The annual report from the organization, which targets pro-plaintiff jurisdictions around the country, gave a scathing review of the state’s legal system, saying that pressure and politics played by powerful trial lawyers have turned the state’s judicial system into a “commodity business, akin to an ATM for claim filers.”

West Virginia is the only state to have its entire court system held up as a bad example. Every other so-called “hellhole” was an individual circuit or jurisdiction in a larger state.

“This is obviously not a calling card for a state that is trying to attract business,” association spokesman Michael Hotra said. “The cost of litigation is something that every company has to consider and the message here is that there isn’t a guarantee of equal protection under the law in West Virginia.”

The American Tort Reform Association is largely funded by business interests, which rely on the group for guidance on which court systems are likely to favor plaintiffs bringing civil suits.

Its members include the American Medical Association, large and small corporations and nonprofit groups.

Steve Roberts, president of the West Virginia Chamber of Commerce, said that while he hates having potential employers hear that the state is still a hotspot for lawsuits, it does have a bracing effect.

“Sometimes people can’t face their own problems until someone else gets in their face and makes them confront it,” Roberts said. “We have to be honest with ourselves and honest about how this is absolutely crippling our potential.

“I’d say that this is probably the single biggest problem we have, but it’s also the easiest problem to fix.”

The president of the West Virginia Trial Lawyer’s Association, Marvin Masters, said that the study was deeply flawed and was the work of a special interest group that is trying to protect its members from being accountable for their own wrongdoing.

“The people who are making these allegations are the same people who historically have killed, injured and robbed West Virginians of their savings,” Masters said. “What these people want to do is change the law to protect themselves from what they did in the past and what I assume they will continue to do in the future.”

Wheeling lawyer Bob Fitzsimmons, one of the state’s leading plaintiffs’ attorneys, had one of his cases held up as an example of an unfair judicial system. The Wetzel County case resulted in a $ 39 million verdict after Marshall Circuit Judge Mark Karl stripped the insurance company being sued of the right to put on a defense as a punishment for breach of trial rules.

The state Supreme Court is considering whether Karl acted appropriately in the case, but Fitzsimmons said that the verdict, which was awarded to a man who lost his foot in an accident but was denied payment on an insurance policy, was the right one.

“You’d have to be a moron to think that was a bad decision,” Fitzsimmons said. “The company denied that claim without ever considering it and then lied about having a medical review procedure. They accused him of cutting off his own foot to collect an $ 11,000 policy.”

Fitzsimmons said that to have a group like the American Tort Reform Association hold up one of his cases as a bad example made him proud.

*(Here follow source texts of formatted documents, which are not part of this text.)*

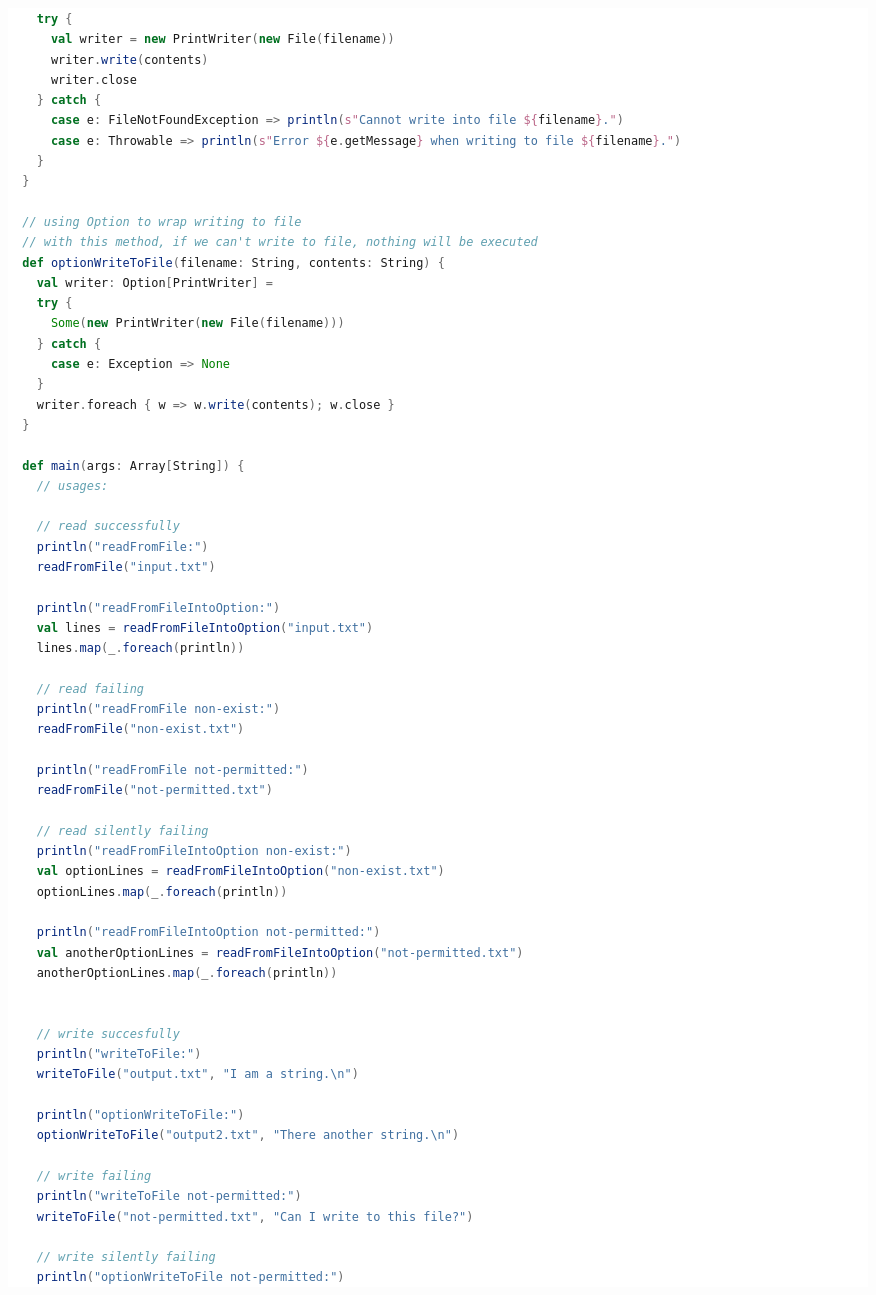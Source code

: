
 ```Scala
    try {
      val writer = new PrintWriter(new File(filename))
      writer.write(contents)
      writer.close
    } catch {
      case e: FileNotFoundException => println(s"Cannot write into file ${filename}.")
      case e: Throwable => println(s"Error ${e.getMessage} when writing to file ${filename}.")
    }
  }

  // using Option to wrap writing to file
  // with this method, if we can't write to file, nothing will be executed
  def optionWriteToFile(filename: String, contents: String) {
    val writer: Option[PrintWriter] =
    try {
      Some(new PrintWriter(new File(filename)))
    } catch {
      case e: Exception => None
    }
    writer.foreach { w => w.write(contents); w.close }
  }

  def main(args: Array[String]) {
    // usages:

    // read successfully
    println("readFromFile:")
    readFromFile("input.txt")

    println("readFromFileIntoOption:")
    val lines = readFromFileIntoOption("input.txt")
    lines.map(_.foreach(println))

    // read failing
    println("readFromFile non-exist:")
    readFromFile("non-exist.txt")

    println("readFromFile not-permitted:")
    readFromFile("not-permitted.txt")

    // read silently failing
    println("readFromFileIntoOption non-exist:")
    val optionLines = readFromFileIntoOption("non-exist.txt")
    optionLines.map(_.foreach(println))

    println("readFromFileIntoOption not-permitted:")
    val anotherOptionLines = readFromFileIntoOption("not-permitted.txt")
    anotherOptionLines.map(_.foreach(println))


    // write succesfully
    println("writeToFile:")
    writeToFile("output.txt", "I am a string.\n")

    println("optionWriteToFile:")
    optionWriteToFile("output2.txt", "There another string.\n")

    // write failing
    println("writeToFile not-permitted:")
    writeToFile("not-permitted.txt", "Can I write to this file?")

    // write silently failing
    println("optionWriteToFile not-permitted:")
```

“I’m honored. That’s probably one of the best things that I’ve ever had anybody say about me professionally,” Fitzsimmons said. “Because that tells me we’re doing our job and that these insurance companies and other big boys are sweating. They know we’re not going to just let them victimize West Virginians because they can.”

The biggest complaint from the study’s authors concerned the landmark asbestos lawsuit conducted in Kanawha County last year. The suit involved hundreds of companies and thousands of plaintiffs and made international headlines.

“These cases were batched together despite the fact that they had nothing to do with each other: they involved many different types of alleged injuries (including no injuries at all), were alleged to have occurred in places all over the country and involved literally hundreds of different products,” the report says. “The only commonality of the claim was the word ‘asbestos.'”

The group alleges that the purpose of the consolidation was to put corporate defendants in a precarious legal situation and force them into large settlements. Most of the companies settled rather than face the ultimate verdict of the jury.

“There’s a situation where you have one set of laws for certain defendants that’s different from what others can expect,” Hotra said. “That kind of inequality is a red flag, and an indication that there is a systemic problem.”

In the study, the association also hammers the West Virginia Supreme Court for allowing plaintiffs to sue for medical monitoring and for expanding the concept in a decision earlier this year.

The report blasts the court for allowing uninjured people to sue to have their health checked after alleged exposure to harmful substances, but finds particular fault with a February 2003 ruling that allows such plaintiffs to keep cash earmarked for testing.

Roberts said that he and his colleagues at the chamber have made the issue their top priority. He believes that West Virginia voters are waking up to the problem and will start enacting tort reform on their own.

“If you vote for better judges, you get better courts,” Roberts said.

Masters said he took offense at having his state maligned. He believes that big business has targeted West Virginia not because of any real problem with the court system, but because of a desire to extract the state’s natural resources “and continue to leave West Virginians out of the benefits.”

“West Virginia is almost heaven. It’s not a hellhole,” Masters said.